# [Task]
Please output exactly the part of the records below that opens with the line containing "operad morphisms. By" and closes with the line containing "is coarser than", both lines included, and nothing else.

# [Source material]
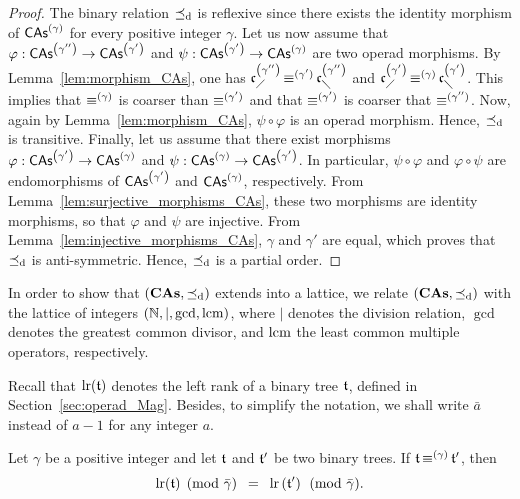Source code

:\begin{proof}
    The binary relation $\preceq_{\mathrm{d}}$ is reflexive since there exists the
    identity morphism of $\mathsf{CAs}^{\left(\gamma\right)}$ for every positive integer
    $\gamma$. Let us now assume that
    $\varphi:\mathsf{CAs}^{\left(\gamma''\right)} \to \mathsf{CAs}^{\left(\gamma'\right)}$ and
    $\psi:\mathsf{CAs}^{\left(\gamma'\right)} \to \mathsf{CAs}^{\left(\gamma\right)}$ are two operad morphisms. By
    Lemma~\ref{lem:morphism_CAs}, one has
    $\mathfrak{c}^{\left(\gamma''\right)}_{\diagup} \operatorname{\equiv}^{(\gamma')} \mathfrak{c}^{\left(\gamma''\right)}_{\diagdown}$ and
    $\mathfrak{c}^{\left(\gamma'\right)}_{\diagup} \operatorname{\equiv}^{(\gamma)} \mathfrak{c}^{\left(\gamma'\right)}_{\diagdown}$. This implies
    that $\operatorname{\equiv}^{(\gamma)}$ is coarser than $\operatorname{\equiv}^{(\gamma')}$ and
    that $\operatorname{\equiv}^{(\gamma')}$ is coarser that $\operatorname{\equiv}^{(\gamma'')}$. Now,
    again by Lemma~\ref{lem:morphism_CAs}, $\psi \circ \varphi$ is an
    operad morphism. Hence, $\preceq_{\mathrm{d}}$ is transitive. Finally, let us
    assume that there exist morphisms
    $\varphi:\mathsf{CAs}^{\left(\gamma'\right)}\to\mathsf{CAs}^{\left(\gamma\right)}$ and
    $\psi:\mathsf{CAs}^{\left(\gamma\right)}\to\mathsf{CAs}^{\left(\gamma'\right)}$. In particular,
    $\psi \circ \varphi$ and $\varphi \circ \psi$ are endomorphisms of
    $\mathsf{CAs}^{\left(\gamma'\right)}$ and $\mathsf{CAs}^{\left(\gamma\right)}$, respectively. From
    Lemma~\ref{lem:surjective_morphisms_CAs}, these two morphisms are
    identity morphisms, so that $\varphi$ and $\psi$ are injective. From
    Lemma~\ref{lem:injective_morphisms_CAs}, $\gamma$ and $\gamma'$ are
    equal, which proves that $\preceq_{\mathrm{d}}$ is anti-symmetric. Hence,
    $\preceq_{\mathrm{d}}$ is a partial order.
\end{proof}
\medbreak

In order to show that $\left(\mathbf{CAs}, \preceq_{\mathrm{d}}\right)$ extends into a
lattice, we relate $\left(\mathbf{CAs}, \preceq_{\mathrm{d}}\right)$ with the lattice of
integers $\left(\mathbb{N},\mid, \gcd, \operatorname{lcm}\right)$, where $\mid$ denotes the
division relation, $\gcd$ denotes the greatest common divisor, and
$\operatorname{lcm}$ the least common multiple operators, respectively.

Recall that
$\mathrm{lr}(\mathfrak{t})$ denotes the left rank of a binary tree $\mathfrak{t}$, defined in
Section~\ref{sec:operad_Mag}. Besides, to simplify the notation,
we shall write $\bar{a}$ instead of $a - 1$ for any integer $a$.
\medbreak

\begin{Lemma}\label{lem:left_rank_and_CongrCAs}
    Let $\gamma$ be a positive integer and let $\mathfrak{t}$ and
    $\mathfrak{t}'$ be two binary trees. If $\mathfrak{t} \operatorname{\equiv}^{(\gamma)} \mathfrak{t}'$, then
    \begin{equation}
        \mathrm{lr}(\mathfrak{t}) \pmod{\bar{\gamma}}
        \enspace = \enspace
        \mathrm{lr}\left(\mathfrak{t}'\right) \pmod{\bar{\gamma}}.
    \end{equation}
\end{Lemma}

==

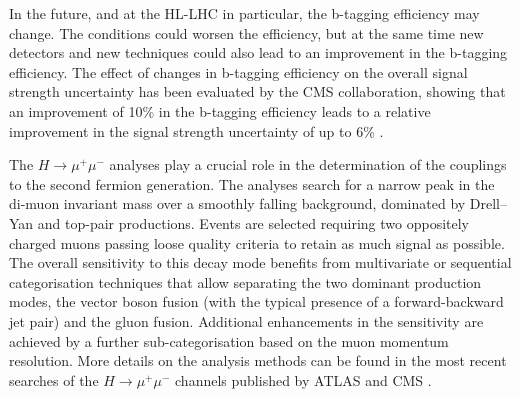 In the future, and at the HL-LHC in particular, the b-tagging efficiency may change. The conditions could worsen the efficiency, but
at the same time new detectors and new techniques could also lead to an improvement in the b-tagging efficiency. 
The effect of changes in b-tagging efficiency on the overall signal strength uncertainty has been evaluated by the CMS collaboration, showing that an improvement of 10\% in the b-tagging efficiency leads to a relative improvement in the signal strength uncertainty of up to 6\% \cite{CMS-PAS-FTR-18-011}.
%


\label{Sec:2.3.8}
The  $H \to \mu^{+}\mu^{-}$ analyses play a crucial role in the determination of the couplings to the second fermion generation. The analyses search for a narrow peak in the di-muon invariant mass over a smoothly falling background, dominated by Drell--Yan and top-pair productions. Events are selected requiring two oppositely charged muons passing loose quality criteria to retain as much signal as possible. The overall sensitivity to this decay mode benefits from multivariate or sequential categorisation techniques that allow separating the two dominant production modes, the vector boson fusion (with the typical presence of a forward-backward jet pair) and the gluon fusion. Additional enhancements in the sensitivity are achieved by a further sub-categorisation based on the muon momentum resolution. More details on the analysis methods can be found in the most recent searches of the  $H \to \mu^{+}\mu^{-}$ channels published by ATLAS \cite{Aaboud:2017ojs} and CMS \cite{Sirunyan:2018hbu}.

# [Solution]
    $\psi:\mathsf{CAs}^{\left(\gamma'\right)} \to \mathsf{CAs}^{\left(\gamma\right)}$ are two operad morphisms. By
    Lemma~\ref{lem:morphism_CAs}, one has
    $\mathfrak{c}^{\left(\gamma''\right)}_{\diagup} \operatorname{\equiv}^{(\gamma')} \mathfrak{c}^{\left(\gamma''\right)}_{\diagdown}$ and
    $\mathfrak{c}^{\left(\gamma'\right)}_{\diagup} \operatorname{\equiv}^{(\gamma)} \mathfrak{c}^{\left(\gamma'\right)}_{\diagdown}$. This implies
    that $\operatorname{\equiv}^{(\gamma)}$ is coarser than $\operatorname{\equiv}^{(\gamma')}$ and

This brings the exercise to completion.